■ **TRY IT**: Copy out all the records, word for word.

Dataset entries
________________________

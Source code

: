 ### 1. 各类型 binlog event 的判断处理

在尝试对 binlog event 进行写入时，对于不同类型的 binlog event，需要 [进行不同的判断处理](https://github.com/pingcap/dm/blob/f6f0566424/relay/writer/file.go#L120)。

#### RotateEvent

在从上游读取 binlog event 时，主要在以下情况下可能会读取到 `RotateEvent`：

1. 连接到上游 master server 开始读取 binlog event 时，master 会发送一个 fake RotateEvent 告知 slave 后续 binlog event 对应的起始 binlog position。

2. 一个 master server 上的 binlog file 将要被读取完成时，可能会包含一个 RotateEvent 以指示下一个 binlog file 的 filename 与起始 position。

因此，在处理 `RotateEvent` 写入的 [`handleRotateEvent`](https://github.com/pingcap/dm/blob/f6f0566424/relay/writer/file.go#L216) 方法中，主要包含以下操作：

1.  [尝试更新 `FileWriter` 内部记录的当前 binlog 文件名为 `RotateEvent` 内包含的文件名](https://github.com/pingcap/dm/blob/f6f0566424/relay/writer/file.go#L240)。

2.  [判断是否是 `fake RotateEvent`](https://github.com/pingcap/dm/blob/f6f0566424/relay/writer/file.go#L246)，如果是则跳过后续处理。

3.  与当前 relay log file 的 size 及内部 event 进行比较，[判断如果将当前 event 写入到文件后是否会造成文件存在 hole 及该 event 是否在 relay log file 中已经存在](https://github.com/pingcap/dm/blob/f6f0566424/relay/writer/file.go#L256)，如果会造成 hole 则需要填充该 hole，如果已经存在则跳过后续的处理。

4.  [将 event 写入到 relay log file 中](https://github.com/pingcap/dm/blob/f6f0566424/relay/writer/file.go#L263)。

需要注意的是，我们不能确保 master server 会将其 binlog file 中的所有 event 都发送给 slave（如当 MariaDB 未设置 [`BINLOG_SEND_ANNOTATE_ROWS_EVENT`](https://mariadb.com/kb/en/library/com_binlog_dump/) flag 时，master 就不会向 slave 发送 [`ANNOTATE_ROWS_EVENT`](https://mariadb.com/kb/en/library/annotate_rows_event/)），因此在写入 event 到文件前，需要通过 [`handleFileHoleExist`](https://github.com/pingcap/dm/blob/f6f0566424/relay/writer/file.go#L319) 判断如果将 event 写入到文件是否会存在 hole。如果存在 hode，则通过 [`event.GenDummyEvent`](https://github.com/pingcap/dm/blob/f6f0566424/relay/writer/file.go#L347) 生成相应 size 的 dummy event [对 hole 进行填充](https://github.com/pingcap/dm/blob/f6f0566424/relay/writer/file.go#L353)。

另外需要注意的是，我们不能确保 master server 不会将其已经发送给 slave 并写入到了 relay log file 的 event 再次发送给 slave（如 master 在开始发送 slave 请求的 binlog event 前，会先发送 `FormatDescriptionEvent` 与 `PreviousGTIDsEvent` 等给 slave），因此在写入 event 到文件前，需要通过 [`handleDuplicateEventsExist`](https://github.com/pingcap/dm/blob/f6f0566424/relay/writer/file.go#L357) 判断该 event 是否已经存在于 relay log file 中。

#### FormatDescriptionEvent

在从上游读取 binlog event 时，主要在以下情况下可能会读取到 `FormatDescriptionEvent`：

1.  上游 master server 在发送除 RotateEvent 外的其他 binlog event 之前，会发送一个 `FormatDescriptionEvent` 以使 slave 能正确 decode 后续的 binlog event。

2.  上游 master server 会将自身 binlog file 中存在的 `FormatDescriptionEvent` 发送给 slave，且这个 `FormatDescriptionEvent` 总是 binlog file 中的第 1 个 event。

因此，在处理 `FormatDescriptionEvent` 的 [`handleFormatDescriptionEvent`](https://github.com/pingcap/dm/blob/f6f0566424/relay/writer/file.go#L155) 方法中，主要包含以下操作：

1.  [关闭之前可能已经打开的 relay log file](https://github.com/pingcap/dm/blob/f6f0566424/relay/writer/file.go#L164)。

________________________

■ **SOLVED EXERCISE**:
Source code

: ### 1. 各类型 binlog event 的判断处理

在尝试对 binlog event 进行写入时，对于不同类型的 binlog event，需要 [进行不同的判断处理](https://github.com/pingcap/dm/blob/f6f0566424/relay/writer/file.go#L120)。

#### RotateEvent

在从上游读取 binlog event 时，主要在以下情况下可能会读取到 `RotateEvent`：

1. 连接到上游 master server 开始读取 binlog event 时，master 会发送一个 fake RotateEvent 告知 slave 后续 binlog event 对应的起始 binlog position。

2. 一个 master server 上的 binlog file 将要被读取完成时，可能会包含一个 RotateEvent 以指示下一个 binlog file 的 filename 与起始 position。

因此，在处理 `RotateEvent` 写入的 [`handleRotateEvent`](https://github.com/pingcap/dm/blob/f6f0566424/relay/writer/file.go#L216) 方法中，主要包含以下操作：

1.  [尝试更新 `FileWriter` 内部记录的当前 binlog 文件名为 `RotateEvent` 内包含的文件名](https://github.com/pingcap/dm/blob/f6f0566424/relay/writer/file.go#L240)。

2.  [判断是否是 `fake RotateEvent`](https://github.com/pingcap/dm/blob/f6f0566424/relay/writer/file.go#L246)，如果是则跳过后续处理。

3.  与当前 relay log file 的 size 及内部 event 进行比较，[判断如果将当前 event 写入到文件后是否会造成文件存在 hole 及该 event 是否在 relay log file 中已经存在](https://github.com/pingcap/dm/blob/f6f0566424/relay/writer/file.go#L256)，如果会造成 hole 则需要填充该 hole，如果已经存在则跳过后续的处理。

4.  [将 event 写入到 relay log file 中](https://github.com/pingcap/dm/blob/f6f0566424/relay/writer/file.go#L263)。

需要注意的是，我们不能确保 master server 会将其 binlog file 中的所有 event 都发送给 slave（如当 MariaDB 未设置 [`BINLOG_SEND_ANNOTATE_ROWS_EVENT`](https://mariadb.com/kb/en/library/com_binlog_dump/) flag 时，master 就不会向 slave 发送 [`ANNOTATE_ROWS_EVENT`](https://mariadb.com/kb/en/library/annotate_rows_event/)），因此在写入 event 到文件前，需要通过 [`handleFileHoleExist`](https://github.com/pingcap/dm/blob/f6f0566424/relay/writer/file.go#L319) 判断如果将 event 写入到文件是否会存在 hole。如果存在 hode，则通过 [`event.GenDummyEvent`](https://github.com/pingcap/dm/blob/f6f0566424/relay/writer/file.go#L347) 生成相应 size 的 dummy event [对 hole 进行填充](https://github.com/pingcap/dm/blob/f6f0566424/relay/writer/file.go#L353)。

另外需要注意的是，我们不能确保 master server 不会将其已经发送给 slave 并写入到了 relay log file 的 event 再次发送给 slave（如 master 在开始发送 slave 请求的 binlog event 前，会先发送 `FormatDescriptionEvent` 与 `PreviousGTIDsEvent` 等给 slave），因此在写入 event 到文件前，需要通过 [`handleDuplicateEventsExist`](https://github.com/pingcap/dm/blob/f6f0566424/relay/writer/file.go#L357) 判断该 event 是否已经存在于 relay log file 中。

#### FormatDescriptionEvent

在从上游读取 binlog event 时，主要在以下情况下可能会读取到 `FormatDescriptionEvent`：

1.  上游 master server 在发送除 RotateEvent 外的其他 binlog event 之前，会发送一个 `FormatDescriptionEvent` 以使 slave 能正确 decode 后续的 binlog event。

2.  上游 master server 会将自身 binlog file 中存在的 `FormatDescriptionEvent` 发送给 slave，且这个 `FormatDescriptionEvent` 总是 binlog file 中的第 1 个 event。

因此，在处理 `FormatDescriptionEvent` 的 [`handleFormatDescriptionEvent`](https://github.com/pingcap/dm/blob/f6f0566424/relay/writer/file.go#L155) 方法中，主要包含以下操作：

1.  [关闭之前可能已经打开的 relay log file](https://github.com/pingcap/dm/blob/f6f0566424/relay/writer/file.go#L164)。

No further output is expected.